From the moment he saw it, that wet pink slip of paper wedged into the hedge, he knew that it was a lottery ticket. Always conscientious and meticulous he picked it up and put it along with the other pieces of litter from his walk into the now rather bulging coat pocket.
He was not a curious man and had always been a quiet neighbour. Some had said that his wife had died a few years back but everyone he met gave him the courtesy of a reply to his ‘good morning or good evening’, such was the makeup of the street in which he lived.
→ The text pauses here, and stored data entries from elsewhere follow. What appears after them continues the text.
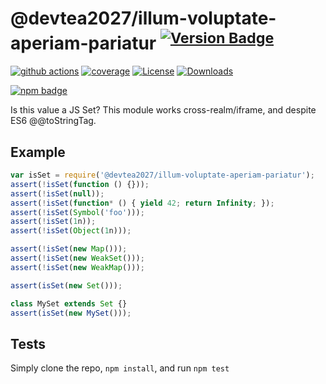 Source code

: # @devtea2027/illum-voluptate-aperiam-pariatur <sup>[![Version Badge][npm-version-svg]][package-url]</sup>

[![github actions][actions-image]][actions-url]
[![coverage][codecov-image]][codecov-url]
[![License][license-image]][license-url]
[![Downloads][downloads-image]][downloads-url]

[![npm badge][npm-badge-png]][package-url]

Is this value a JS Set? This module works cross-realm/iframe, and despite ES6 @@toStringTag.

## Example

```js
var isSet = require('@devtea2027/illum-voluptate-aperiam-pariatur');
assert(!isSet(function () {}));
assert(!isSet(null));
assert(!isSet(function* () { yield 42; return Infinity; });
assert(!isSet(Symbol('foo')));
assert(!isSet(1n));
assert(!isSet(Object(1n)));

assert(!isSet(new Map()));
assert(!isSet(new WeakSet()));
assert(!isSet(new WeakMap()));

assert(isSet(new Set()));

class MySet extends Set {}
assert(isSet(new MySet()));
```

## Tests
Simply clone the repo, `npm install`, and run `npm test`

[package-url]: https://npmjs.org/package/@devtea2027/illum-voluptate-aperiam-pariatur
[npm-version-svg]: https://versionbadg.es/inspect-js/@devtea2027/illum-voluptate-aperiam-pariatur.svg
[deps-svg]: https://david-dm.org/inspect-js/@devtea2027/illum-voluptate-aperiam-pariatur.svg
[deps-url]: https://david-dm.org/inspect-js/@devtea2027/illum-voluptate-aperiam-pariatur
[dev-deps-svg]: https://david-dm.org/inspect-js/@devtea2027/illum-voluptate-aperiam-pariatur/dev-status.svg
[dev-deps-url]: https://david-dm.org/inspect-js/@devtea2027/illum-voluptate-aperiam-pariatur#info=devDependencies
[npm-badge-png]: https://nodei.co/npm/@devtea2027/illum-voluptate-aperiam-pariatur.png?downloads=true&stars=true
[license-image]: https://img.shields.io/npm/l/@devtea2027/illum-voluptate-aperiam-pariatur.svg
[license-url]: LICENSE
[downloads-image]: https://img.shields.io/npm/dm/@devtea2027/illum-voluptate-aperiam-pariatur.svg
[downloads-url]: https://npm-stat.com/charts.html?package=@devtea2027/illum-voluptate-aperiam-pariatur
[codecov-image]: https://codecov.io/gh/inspect-js/@devtea2027/illum-voluptate-aperiam-pariatur/branch/main/graphs/badge.svg
[codecov-url]: https://app.codecov.io/gh/inspect-js/@devtea2027/illum-voluptate-aperiam-pariatur/
[actions-image]: https://img.shields.io/endpoint?url=https://github-actions-badge-u3jn4tfpocch.runkit.sh/inspect-js/@devtea2027/illum-voluptate-aperiam-pariatur
[actions-url]: https://github.com/devtea2027/illum-voluptate-aperiam-pariatur/actions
Stopping by the newsagent, he took the rubbish from the coat and placed it carefully into the wire bin. Two tins, a plastic bottle, a glove and a sweet paper joined the detritus of modern fast snacking wrappers that would be collected later in the day. Except, and he never thought much of it, the lottery ticket seemed to stick to his hand, maybe because it was wet. He folded the paper oblong in half and put it carefully in his wallet and forgot all about it,
That was Monday.
Over the rest of the week, not much happened. His life revolved around daily walks, reading the newspapers in the library, the Thursday ‘seniors’ lunch at The Feathers and his weekly treat of ‘silver screen’ on Saturday. He always dressed well, had a clipped mustache and polished shoes. Only he knew that his pension was just adequate, and took care not to be a worry to his family or even himself in the matter of finances. Money to him was not to be discussed, like politics, over breakfast. However, as he lived alone that problem never arose.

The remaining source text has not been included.